### Data supplied
────────────────────

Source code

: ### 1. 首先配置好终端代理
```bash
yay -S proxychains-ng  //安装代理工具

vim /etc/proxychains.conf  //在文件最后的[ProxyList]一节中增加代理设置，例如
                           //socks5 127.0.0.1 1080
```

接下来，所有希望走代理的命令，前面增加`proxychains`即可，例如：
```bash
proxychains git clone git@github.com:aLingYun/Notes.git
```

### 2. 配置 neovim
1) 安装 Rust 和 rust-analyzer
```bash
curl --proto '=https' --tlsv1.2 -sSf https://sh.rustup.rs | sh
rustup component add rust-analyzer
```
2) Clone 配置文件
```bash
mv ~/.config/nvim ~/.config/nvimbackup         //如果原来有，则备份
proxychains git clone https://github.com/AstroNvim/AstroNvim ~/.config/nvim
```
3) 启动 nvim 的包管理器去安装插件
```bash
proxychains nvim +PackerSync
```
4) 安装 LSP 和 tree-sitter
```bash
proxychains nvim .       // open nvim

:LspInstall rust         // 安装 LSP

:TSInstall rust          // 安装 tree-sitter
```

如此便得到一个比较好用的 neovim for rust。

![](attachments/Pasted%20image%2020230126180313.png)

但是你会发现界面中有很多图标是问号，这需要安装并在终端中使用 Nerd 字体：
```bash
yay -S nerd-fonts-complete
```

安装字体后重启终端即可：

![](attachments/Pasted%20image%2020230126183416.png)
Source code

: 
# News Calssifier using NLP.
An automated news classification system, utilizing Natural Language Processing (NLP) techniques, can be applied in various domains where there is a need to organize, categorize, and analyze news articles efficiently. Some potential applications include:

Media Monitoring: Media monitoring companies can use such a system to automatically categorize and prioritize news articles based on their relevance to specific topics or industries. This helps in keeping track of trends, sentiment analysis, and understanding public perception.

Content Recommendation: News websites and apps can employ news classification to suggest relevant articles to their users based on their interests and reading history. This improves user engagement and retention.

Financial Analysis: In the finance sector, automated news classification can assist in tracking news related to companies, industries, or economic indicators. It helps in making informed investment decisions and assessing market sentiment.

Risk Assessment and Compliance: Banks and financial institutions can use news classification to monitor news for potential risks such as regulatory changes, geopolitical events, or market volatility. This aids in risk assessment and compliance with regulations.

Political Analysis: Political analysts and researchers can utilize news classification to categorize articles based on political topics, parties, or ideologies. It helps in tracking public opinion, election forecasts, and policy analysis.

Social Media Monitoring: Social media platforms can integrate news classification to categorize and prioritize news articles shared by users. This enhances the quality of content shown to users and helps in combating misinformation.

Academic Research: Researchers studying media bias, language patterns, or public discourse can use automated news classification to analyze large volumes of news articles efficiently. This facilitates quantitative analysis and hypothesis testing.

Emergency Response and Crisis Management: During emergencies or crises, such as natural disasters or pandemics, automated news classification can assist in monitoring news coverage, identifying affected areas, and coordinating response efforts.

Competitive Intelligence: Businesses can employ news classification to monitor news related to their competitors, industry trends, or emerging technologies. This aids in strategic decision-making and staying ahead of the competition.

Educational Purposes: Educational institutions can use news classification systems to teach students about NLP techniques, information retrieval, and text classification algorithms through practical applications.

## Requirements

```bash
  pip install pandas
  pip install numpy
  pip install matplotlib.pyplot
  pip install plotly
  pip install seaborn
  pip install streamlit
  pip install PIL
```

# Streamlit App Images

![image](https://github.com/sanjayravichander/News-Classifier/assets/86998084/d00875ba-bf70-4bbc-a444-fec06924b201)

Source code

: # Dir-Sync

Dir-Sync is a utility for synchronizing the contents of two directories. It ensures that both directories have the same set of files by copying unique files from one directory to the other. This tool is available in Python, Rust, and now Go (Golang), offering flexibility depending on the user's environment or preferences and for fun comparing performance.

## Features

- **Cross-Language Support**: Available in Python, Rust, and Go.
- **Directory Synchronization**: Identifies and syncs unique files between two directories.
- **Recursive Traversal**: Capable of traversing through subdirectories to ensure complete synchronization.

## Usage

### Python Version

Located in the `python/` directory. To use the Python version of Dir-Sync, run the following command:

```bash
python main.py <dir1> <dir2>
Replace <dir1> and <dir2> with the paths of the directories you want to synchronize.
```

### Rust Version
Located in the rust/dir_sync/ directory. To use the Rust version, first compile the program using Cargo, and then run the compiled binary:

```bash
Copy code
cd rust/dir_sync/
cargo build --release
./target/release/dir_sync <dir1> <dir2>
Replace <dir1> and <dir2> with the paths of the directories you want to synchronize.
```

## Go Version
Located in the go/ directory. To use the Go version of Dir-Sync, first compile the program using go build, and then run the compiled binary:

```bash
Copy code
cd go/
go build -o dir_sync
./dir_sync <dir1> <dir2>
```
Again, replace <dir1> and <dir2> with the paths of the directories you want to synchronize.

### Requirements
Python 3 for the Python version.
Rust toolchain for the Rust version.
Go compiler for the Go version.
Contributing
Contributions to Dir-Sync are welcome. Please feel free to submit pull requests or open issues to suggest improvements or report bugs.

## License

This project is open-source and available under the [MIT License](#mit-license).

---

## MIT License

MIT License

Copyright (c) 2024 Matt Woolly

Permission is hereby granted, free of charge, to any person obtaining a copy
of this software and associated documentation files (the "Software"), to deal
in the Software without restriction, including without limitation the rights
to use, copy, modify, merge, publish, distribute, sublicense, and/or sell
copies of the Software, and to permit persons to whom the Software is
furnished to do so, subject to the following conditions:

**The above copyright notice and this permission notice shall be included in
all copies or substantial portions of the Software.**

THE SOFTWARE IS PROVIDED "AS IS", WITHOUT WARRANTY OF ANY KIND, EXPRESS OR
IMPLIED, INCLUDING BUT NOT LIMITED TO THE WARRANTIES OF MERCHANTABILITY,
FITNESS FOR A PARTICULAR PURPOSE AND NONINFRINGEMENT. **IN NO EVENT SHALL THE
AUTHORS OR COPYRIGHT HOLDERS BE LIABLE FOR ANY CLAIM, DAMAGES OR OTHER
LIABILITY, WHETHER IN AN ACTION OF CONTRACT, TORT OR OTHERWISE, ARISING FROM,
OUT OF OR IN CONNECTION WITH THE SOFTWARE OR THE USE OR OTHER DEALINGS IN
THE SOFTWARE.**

────────────────────

### Required action
Set down, from the entries above, exactly the lines from the one with "Social Media Monitoring: Social" up to and including the one with "Emergency Response and", and no other lines.

### Written answer
Social Media Monitoring: Social media platforms can integrate news classification to categorize and prioritize news articles shared by users. This enhances the quality of content shown to users and helps in combating misinformation.

Academic Research: Researchers studying media bias, language patterns, or public discourse can use automated news classification to analyze large volumes of news articles efficiently. This facilitates quantitative analysis and hypothesis testing.

Emergency Response and Crisis Management: During emergencies or crises, such as natural disasters or pandemics, automated news classification can assist in monitoring news coverage, identifying affected areas, and coordinating response efforts.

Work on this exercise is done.